A Sui network with 100 globally distributed validators achieved peak throughput ranging from 10,871 TPS to 297,000 TPS on various workloads.
To achieve high-fidelity and realistic performance results, Sui’s performance characterization was conducted using a globally-distributed setup that mirrored Mainnet regarding hardware configurations, number of validators, the geographic distribution of validators, and voting power distribution. A scalable load generator was explicitly developed for this exercise.
One of Sui’s most powerful core developer primitives is Programmable Transaction Blocks (PTB), which allows developers to customize their applications by constructing increasingly sophisticated PTBs. As Sui’s programmability was highly expressive even before PTB, a single execution can perform up to 1024 heterogeneous operations, each of which would otherwise be an individual transaction on most other blockchains.

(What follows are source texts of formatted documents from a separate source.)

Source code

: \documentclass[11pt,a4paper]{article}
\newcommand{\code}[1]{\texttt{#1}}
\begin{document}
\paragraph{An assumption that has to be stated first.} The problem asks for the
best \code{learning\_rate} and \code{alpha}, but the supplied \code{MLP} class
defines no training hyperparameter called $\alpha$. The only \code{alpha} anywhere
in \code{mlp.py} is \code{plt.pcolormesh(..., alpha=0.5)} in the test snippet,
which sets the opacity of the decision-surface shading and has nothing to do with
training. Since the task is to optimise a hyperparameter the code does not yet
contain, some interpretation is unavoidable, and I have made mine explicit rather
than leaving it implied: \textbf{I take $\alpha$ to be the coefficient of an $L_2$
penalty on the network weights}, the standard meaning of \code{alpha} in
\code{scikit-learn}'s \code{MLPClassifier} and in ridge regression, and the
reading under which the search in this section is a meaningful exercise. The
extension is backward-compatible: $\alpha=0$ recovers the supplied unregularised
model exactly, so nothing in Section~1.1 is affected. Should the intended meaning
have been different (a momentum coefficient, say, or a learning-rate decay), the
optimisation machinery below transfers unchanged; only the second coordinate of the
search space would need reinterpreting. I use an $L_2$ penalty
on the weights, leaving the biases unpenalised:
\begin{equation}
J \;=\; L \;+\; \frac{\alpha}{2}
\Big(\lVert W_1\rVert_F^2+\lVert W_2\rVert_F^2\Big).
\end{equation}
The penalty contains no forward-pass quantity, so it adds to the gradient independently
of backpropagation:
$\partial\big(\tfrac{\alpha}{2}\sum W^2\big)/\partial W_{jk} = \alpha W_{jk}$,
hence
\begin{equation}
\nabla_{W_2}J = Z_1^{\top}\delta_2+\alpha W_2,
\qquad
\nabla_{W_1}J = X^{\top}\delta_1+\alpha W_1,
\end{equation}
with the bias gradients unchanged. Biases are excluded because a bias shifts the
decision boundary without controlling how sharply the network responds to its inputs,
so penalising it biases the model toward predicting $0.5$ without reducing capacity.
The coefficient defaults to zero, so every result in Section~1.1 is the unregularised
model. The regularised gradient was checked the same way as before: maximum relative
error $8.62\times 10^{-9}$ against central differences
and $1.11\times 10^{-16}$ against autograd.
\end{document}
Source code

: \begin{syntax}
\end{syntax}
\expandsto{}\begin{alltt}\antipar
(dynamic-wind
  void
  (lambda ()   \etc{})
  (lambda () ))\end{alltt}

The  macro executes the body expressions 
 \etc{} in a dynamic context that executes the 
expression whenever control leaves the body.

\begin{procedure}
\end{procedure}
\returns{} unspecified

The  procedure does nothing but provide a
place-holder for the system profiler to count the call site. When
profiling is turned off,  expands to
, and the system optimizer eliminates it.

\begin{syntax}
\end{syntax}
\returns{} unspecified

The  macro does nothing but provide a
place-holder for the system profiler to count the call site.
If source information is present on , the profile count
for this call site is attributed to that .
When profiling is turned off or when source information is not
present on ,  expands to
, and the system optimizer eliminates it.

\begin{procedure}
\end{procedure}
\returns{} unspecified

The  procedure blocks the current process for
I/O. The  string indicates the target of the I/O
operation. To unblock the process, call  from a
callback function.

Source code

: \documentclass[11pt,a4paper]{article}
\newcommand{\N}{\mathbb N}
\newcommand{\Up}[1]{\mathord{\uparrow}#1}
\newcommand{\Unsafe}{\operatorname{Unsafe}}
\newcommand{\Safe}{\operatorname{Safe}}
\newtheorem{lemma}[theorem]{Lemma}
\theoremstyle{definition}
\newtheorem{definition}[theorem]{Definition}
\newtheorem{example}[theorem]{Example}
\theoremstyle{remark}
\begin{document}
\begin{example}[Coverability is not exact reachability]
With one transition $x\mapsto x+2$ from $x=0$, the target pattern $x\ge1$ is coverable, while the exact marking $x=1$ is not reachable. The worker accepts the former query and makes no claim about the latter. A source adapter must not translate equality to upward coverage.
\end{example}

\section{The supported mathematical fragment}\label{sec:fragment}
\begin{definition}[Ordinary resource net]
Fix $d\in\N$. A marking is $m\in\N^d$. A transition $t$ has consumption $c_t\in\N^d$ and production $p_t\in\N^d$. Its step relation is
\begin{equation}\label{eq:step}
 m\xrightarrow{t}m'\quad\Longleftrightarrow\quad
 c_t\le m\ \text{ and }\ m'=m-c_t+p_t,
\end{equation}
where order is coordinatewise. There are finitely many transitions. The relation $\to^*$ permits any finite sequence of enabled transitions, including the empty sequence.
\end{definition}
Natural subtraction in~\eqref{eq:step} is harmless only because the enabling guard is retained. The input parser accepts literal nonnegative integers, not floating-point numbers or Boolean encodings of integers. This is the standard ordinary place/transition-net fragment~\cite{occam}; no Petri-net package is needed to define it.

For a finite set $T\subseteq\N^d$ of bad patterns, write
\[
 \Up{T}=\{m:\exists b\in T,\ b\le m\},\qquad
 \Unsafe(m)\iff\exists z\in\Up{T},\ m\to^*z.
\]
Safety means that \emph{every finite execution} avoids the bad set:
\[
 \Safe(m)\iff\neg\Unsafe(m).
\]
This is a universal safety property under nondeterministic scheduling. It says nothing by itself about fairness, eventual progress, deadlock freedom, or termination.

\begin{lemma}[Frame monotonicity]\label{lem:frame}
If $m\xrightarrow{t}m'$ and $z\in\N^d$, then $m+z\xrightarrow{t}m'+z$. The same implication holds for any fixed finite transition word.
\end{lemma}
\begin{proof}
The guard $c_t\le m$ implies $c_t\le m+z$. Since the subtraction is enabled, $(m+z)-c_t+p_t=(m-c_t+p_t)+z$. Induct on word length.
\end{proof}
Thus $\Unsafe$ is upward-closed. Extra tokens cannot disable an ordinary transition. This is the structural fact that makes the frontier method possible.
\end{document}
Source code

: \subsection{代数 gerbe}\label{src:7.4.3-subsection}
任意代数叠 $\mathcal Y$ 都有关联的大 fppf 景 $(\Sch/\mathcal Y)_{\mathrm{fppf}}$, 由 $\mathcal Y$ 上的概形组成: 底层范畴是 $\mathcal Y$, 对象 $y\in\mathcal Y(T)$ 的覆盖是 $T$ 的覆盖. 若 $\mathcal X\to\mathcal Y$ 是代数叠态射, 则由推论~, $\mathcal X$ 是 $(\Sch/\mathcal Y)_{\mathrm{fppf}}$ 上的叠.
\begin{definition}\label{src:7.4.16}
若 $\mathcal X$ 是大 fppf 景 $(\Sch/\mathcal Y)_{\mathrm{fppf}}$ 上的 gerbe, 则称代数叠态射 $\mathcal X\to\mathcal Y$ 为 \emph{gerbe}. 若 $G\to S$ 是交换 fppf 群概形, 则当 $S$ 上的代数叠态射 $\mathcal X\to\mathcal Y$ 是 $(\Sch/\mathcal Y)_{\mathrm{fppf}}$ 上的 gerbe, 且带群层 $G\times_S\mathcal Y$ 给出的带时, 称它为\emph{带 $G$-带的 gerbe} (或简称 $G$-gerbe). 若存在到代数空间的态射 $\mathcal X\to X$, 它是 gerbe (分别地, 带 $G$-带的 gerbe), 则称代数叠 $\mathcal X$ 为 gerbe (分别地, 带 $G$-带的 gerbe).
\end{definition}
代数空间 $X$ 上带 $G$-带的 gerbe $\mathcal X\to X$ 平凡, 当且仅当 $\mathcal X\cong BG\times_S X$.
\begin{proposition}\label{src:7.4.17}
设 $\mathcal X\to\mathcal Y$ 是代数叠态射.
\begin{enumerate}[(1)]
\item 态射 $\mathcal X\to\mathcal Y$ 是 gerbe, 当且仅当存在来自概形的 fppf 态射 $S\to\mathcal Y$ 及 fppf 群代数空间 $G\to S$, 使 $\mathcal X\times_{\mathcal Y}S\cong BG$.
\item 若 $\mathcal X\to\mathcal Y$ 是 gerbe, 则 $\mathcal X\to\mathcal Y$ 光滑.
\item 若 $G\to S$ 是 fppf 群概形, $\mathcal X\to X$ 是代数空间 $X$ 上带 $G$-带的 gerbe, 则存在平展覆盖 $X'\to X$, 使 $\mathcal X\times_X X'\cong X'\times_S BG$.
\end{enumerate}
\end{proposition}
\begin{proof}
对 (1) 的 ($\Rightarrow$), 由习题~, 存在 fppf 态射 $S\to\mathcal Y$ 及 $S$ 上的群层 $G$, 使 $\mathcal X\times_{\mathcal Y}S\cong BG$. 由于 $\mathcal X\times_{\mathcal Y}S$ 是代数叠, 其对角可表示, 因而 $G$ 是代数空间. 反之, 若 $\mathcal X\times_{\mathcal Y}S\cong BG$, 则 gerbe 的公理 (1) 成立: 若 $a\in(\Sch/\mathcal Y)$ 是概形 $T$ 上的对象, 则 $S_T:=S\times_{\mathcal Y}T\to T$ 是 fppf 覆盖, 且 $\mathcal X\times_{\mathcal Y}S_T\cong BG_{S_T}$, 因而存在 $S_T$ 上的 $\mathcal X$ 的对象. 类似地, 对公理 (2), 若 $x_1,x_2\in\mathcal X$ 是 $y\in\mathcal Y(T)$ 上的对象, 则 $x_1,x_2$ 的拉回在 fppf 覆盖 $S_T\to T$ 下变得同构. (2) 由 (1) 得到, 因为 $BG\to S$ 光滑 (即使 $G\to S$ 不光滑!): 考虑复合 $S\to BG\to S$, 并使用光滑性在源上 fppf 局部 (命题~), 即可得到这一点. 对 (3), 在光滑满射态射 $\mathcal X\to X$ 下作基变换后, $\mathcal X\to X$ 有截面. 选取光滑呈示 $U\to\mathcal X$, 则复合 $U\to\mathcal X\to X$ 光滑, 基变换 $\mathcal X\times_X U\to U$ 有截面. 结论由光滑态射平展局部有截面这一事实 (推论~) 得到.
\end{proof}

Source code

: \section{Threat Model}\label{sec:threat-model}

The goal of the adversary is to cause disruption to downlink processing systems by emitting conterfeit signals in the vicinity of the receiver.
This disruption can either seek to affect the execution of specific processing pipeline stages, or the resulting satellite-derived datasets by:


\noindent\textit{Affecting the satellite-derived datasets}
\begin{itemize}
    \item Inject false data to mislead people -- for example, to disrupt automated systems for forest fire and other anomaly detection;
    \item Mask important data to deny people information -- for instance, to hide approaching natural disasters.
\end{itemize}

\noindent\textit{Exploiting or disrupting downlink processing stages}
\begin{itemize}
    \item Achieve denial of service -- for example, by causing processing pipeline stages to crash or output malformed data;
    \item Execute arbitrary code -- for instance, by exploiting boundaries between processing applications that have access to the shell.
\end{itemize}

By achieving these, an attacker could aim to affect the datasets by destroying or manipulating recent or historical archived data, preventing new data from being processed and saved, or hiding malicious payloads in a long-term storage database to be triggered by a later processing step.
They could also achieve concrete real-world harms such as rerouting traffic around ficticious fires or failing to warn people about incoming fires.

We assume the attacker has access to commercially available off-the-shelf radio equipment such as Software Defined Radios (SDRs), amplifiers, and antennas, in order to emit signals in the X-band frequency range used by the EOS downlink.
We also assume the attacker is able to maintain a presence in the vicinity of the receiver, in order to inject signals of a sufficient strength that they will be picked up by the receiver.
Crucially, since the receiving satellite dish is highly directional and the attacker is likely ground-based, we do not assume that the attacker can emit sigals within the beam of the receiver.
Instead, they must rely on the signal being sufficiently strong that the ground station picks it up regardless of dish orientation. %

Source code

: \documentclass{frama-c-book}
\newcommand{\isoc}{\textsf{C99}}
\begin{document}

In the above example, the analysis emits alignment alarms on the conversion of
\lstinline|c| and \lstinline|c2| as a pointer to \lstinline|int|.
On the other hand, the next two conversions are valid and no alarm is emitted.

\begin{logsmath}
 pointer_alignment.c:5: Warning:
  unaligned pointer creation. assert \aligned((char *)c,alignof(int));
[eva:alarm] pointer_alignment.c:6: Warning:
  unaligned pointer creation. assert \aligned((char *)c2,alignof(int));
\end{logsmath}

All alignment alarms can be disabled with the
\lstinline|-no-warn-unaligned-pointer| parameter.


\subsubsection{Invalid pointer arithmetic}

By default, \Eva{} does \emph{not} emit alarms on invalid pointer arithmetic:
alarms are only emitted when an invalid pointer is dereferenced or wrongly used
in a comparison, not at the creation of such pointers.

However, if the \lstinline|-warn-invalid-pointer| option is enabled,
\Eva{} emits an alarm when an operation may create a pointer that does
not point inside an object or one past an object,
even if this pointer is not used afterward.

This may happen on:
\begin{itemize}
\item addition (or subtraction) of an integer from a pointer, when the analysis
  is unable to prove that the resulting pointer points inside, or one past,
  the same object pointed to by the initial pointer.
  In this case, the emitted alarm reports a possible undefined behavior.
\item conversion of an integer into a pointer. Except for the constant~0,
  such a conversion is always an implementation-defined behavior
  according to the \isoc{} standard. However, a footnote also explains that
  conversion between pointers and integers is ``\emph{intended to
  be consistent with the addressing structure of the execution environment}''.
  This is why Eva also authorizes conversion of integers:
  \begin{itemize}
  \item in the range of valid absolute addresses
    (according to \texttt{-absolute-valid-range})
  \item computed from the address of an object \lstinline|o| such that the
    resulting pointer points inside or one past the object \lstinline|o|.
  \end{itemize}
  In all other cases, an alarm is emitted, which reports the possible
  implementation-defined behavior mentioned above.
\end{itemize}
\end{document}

Sui’s time to finality is approximately 480 milliseconds, a promising result for the protocol’s future. The time to finality measures the point in the transaction lifecycle where both the transaction itself as well as the effects of the transaction are final and can be used in subsequent transactions.
The Sui protocol has come a long way from its inception and has shown promising early performance results. Yet there are still many opportunities for optimization and scalability. In the near future, scalability and coverage of benchmark tooling, horizontal scalability to support intra-validator scaling across multiple machines, and resilience to under-performance of individual validators will be refined on Sui.